Договорили, пожали руки; Улучаков, щелчком отбросив окурок беломорины, направился к обочине; шагнул за откос, в траву, — и начал уходить вниз, будто в землю, — пояс, живот, грудь, плечи. Двенадцать голов какое-то время качались над землей, — одна обернулась, ухмыльнулась клыкасто, крикнула что-то ехидно еще стоявшему у борта уазика камуфляжному; затем пропали и они.
* * *
Дальше ехали молча. Камуфляжный, казалось, вновь задремал; Артема еще сильнее охватила тяжелая, сонная вялость. Не хотелось, не получалось думать о происходящем — о спасении — от чего? — остановить, попросить выйти — куда? зачем? Мысли текли медленно, густо-кисельно, — будто он висел в воде, холодной темной воде, и не было сил уже даже дергаться, двигаться, бултыхаться, борясь за жизнь, — и снизу, казалось, приближался к нему кто-то огромный, зубастый, пасть распахнув, — но и сил повернуться, посмотреть не было. Лишь клонило в сон, глубже, — и он заснул; кратко, беспокойно — и наконец без сновидений.
* * *
Распахнул глаза — резко, рывком. Уазик несся куда-то — дребезжа, грохоча, лязгая, на ухабах подлетая, — в сторону от трассы, через кусты, — по стеклам, по бортам, по лобовому хлестали ветви, — через лес, по тропинкам каким-то, — черт знает как и куда.
— Эй, эй, вы чего? — вскрикнул Артем, будто пытаясь еще удержать иллюзию нормального мира — рвущуюся, ускользающую; без толку, разумеется, — никто не ответил.
Ничего человеческого в облике его спутников уже не было; нависала над рулем, круглясь лбом, шлепая губами, сомовая голова; скалилась рядом щучья.
Протряслись, подлетев на буграх. Артем, подпрыгнув на сиденье, с размаху врезался затылком в потолок; боль на время отрезвила, прорвала пыльное забытье, — схватился за ручку двери, рванул, — безрезультатно, конечно, — через какие-то кусты, — вырвались, — распахнулось вокруг небо, — на берег Чулыма, — высокий, обрывистый, — и, скорости не сбавляя, полетели к нему.
И остановились, будто врезались во что-то.

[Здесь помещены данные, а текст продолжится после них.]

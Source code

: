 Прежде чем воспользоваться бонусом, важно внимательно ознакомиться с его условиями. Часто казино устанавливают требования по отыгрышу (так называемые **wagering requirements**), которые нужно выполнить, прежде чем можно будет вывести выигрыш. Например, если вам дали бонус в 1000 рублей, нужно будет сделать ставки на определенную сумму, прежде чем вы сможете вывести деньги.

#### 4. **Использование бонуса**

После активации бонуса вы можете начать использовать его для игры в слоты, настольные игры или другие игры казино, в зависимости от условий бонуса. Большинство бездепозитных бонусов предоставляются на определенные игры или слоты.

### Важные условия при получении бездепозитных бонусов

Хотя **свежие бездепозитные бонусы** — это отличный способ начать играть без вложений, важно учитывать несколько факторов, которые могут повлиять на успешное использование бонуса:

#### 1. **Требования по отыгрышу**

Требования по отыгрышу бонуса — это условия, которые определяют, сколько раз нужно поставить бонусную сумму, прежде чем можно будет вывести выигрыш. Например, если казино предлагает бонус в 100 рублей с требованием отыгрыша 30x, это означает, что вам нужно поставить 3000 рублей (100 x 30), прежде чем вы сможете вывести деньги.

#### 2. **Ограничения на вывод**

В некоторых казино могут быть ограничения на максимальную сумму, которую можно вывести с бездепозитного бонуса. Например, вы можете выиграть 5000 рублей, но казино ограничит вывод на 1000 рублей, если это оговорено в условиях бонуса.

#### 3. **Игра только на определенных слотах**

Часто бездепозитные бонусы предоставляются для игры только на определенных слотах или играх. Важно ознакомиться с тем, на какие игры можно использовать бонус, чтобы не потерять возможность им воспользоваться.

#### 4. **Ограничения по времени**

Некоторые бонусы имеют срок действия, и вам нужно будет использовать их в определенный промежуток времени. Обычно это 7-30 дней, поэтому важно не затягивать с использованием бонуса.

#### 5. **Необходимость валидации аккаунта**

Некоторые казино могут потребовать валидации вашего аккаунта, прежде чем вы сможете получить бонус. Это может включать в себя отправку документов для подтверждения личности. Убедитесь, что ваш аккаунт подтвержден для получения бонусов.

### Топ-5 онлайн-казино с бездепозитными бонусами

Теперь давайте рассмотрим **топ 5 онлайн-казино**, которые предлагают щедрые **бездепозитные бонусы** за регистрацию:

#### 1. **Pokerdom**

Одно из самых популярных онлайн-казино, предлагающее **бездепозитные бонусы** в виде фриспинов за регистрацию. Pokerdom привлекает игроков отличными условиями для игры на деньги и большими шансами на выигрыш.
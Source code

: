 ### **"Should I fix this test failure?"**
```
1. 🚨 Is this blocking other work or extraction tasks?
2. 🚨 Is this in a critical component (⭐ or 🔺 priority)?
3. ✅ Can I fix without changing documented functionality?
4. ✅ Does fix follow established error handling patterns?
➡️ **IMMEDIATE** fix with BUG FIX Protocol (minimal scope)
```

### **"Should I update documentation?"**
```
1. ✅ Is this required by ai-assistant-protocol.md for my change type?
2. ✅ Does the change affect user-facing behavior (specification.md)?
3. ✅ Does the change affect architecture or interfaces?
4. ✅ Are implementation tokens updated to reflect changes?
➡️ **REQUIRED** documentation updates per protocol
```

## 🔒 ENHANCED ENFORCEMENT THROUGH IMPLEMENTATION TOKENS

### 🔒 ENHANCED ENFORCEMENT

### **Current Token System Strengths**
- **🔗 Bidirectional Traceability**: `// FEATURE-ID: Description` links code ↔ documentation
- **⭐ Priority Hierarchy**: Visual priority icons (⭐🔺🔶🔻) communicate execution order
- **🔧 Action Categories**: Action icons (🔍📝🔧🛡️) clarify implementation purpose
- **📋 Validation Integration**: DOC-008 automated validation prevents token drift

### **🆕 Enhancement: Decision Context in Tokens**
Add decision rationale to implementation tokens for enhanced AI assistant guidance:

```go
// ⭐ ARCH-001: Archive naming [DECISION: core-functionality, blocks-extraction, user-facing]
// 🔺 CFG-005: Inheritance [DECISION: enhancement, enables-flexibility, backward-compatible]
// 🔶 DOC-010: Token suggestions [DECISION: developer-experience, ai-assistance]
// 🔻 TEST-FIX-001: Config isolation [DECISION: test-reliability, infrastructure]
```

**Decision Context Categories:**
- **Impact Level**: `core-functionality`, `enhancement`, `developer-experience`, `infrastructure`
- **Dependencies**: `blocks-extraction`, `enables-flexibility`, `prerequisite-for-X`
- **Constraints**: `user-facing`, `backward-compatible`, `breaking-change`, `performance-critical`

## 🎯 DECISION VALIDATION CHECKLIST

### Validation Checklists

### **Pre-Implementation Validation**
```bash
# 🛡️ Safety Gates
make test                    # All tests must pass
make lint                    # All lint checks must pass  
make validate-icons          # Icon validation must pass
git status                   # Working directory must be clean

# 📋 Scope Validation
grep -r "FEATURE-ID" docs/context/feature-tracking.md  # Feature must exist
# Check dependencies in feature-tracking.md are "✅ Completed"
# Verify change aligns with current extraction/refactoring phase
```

Не во что-то, оказалось. В кого-то.
Баб-Тоня, Антонина Леонтьевна Шулимова, Артемова двоюродная бабка, стояла рядом с уазиком, — за раму открытого окна, рядом с плечом камуфляжного, удерживая машину на месте мертвой хваткой. Белое полотно, — медным обручем прихваченное, бисером расшитое ярко, — было у нее на голове; белое платье было на ней, — и блестели, отсверкивали на груди полированные железные пластинки в девять рядов; и прижимали рукава девять золотых браслетов; и глухо позвякивала на поясе девятиколечная погремушка-тэм, ударяясь о висящую рядом колотушку-каллак.

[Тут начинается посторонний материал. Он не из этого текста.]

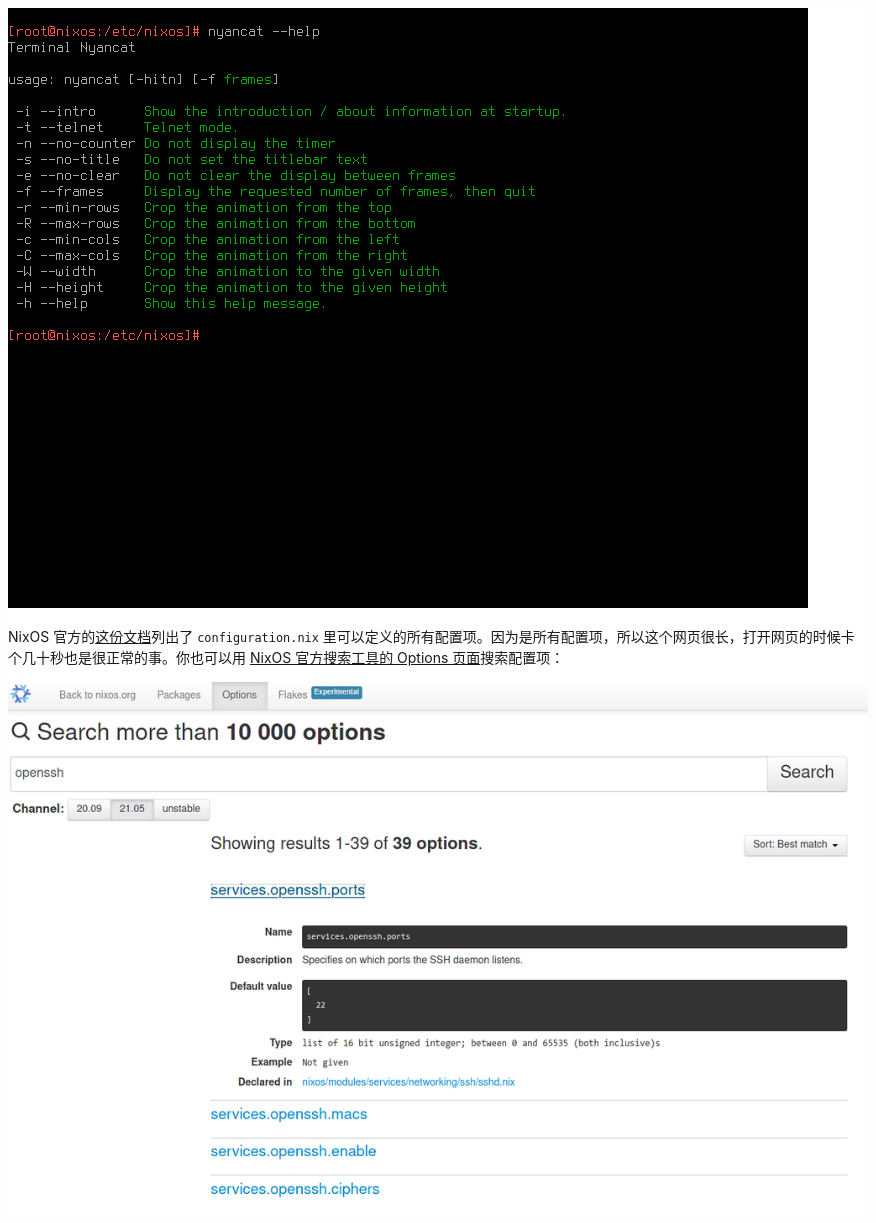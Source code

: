 ![NixOS nyancat 命令](../../../../usr/uploads/202111/nixos-nyancat.png)

NixOS 官方的[这份文档](https://nixos.org/manual/nixos/unstable/options.html)列出了 `configuration.nix` 里可以定义的所有配置项。因为是所有配置项，所以这个网页很长，打开网页的时候卡个几十秒也是很正常的事。你也可以用 [NixOS 官方搜索工具的 Options 页面](https://search.nixos.org/options)搜索配置项：

![NixOS 官方搜索 Options 页面](../../../../usr/uploads/202111/nixos-search-options.png)
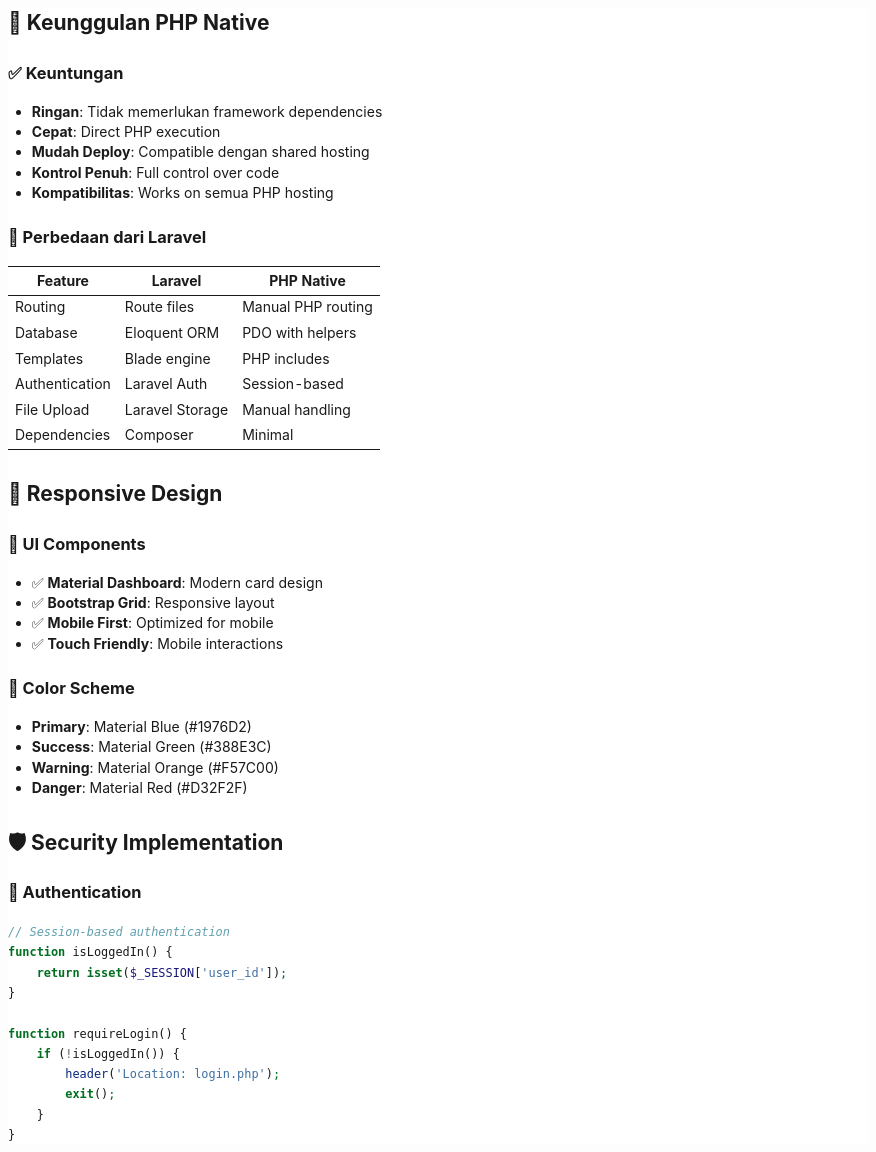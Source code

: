 ## 🚀 Keunggulan PHP Native

### ✅ Keuntungan
- **Ringan**: Tidak memerlukan framework dependencies
- **Cepat**: Direct PHP execution
- **Mudah Deploy**: Compatible dengan shared hosting
- **Kontrol Penuh**: Full control over code
- **Kompatibilitas**: Works on semua PHP hosting

### 🔄 Perbedaan dari Laravel
| Feature | Laravel | PHP Native |
|---------|---------|------------|
| Routing | Route files | Manual PHP routing |
| Database | Eloquent ORM | PDO with helpers |
| Templates | Blade engine | PHP includes |
| Authentication | Laravel Auth | Session-based |
| File Upload | Laravel Storage | Manual handling |
| Dependencies | Composer | Minimal |

## 📱 Responsive Design

### 🎨 UI Components
- ✅ **Material Dashboard**: Modern card design
- ✅ **Bootstrap Grid**: Responsive layout
- ✅ **Mobile First**: Optimized for mobile
- ✅ **Touch Friendly**: Mobile interactions

### 🎯 Color Scheme
- **Primary**: Material Blue (#1976D2)
- **Success**: Material Green (#388E3C)
- **Warning**: Material Orange (#F57C00)
- **Danger**: Material Red (#D32F2F)

## 🛡️ Security Implementation

### 🔐 Authentication
```php
// Session-based authentication
function isLoggedIn() {
    return isset($_SESSION['user_id']);
}

function requireLogin() {
    if (!isLoggedIn()) {
        header('Location: login.php');
        exit();
    }
}
```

Камуфляжный медленно, грузно обернулся к ней.
— А, — сказал он, голос его теперь звучал глухо и тяжело, словно сквозь толщу воды, заполнял собой весь салон, все вокруг, вдавливался в уши, отдавался в горле, в груди, в подвздошье, — а, старая кам-апчэ Антай, дочь Каначака из рода Тутышкабырги, из лисьего рода. Не много ли ты воли взяла, кам-апчэ, — мне дорогу заступать?

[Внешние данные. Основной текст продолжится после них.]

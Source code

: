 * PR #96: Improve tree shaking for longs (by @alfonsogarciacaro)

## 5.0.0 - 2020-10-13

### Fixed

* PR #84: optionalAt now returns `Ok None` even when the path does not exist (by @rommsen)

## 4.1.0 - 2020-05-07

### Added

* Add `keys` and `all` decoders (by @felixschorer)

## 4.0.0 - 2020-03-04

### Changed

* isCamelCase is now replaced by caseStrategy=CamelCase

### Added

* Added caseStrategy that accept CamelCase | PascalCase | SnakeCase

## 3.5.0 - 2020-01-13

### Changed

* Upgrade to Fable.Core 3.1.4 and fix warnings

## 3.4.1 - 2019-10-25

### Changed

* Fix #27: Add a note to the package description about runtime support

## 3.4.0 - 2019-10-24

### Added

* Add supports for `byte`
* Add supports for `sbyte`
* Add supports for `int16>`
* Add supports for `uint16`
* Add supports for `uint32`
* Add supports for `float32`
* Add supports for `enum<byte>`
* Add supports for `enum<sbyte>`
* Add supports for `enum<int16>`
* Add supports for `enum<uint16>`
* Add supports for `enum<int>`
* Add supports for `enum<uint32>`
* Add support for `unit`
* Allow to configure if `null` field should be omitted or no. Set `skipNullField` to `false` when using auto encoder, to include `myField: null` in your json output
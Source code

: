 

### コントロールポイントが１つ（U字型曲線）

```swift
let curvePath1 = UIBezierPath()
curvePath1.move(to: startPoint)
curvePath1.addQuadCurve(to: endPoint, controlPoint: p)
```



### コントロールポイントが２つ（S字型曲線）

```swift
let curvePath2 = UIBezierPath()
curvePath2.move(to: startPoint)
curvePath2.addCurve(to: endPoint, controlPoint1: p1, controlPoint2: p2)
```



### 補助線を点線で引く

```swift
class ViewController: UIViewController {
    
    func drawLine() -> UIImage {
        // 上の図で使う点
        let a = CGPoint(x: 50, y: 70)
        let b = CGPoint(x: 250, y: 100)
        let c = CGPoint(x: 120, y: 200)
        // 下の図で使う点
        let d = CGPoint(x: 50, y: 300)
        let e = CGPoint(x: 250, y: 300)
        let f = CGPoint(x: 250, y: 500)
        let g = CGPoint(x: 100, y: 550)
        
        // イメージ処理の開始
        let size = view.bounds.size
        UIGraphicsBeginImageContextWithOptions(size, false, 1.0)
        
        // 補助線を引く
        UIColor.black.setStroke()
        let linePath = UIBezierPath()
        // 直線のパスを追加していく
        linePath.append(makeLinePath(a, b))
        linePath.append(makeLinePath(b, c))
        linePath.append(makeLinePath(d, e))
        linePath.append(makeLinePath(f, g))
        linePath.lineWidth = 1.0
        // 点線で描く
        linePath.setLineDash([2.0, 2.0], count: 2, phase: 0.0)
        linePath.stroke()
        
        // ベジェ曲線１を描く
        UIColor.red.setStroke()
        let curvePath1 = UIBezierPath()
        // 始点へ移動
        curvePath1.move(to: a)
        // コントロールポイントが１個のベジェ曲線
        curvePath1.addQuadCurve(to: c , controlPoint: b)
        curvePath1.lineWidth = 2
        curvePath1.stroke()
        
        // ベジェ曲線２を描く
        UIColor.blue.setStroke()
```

— Не стала бы я мешать тебе, Суеси, хозяин большой реки, — улыбнулась баб-Тоня сухо и почтительно, — но у меня есть к тебе просьба. Ты решил забрать в жертву человека моего рода, мою кровь. Прошу, отпусти его.
Казалось, камуфляжный усмехнулся в ответ.
— Зачем мне отпускать его? — пророкотал голос. — Он сам сел в мой обласок, он не откупился от меня дарами, он не узнал меня, он не знал меня. Он — мой.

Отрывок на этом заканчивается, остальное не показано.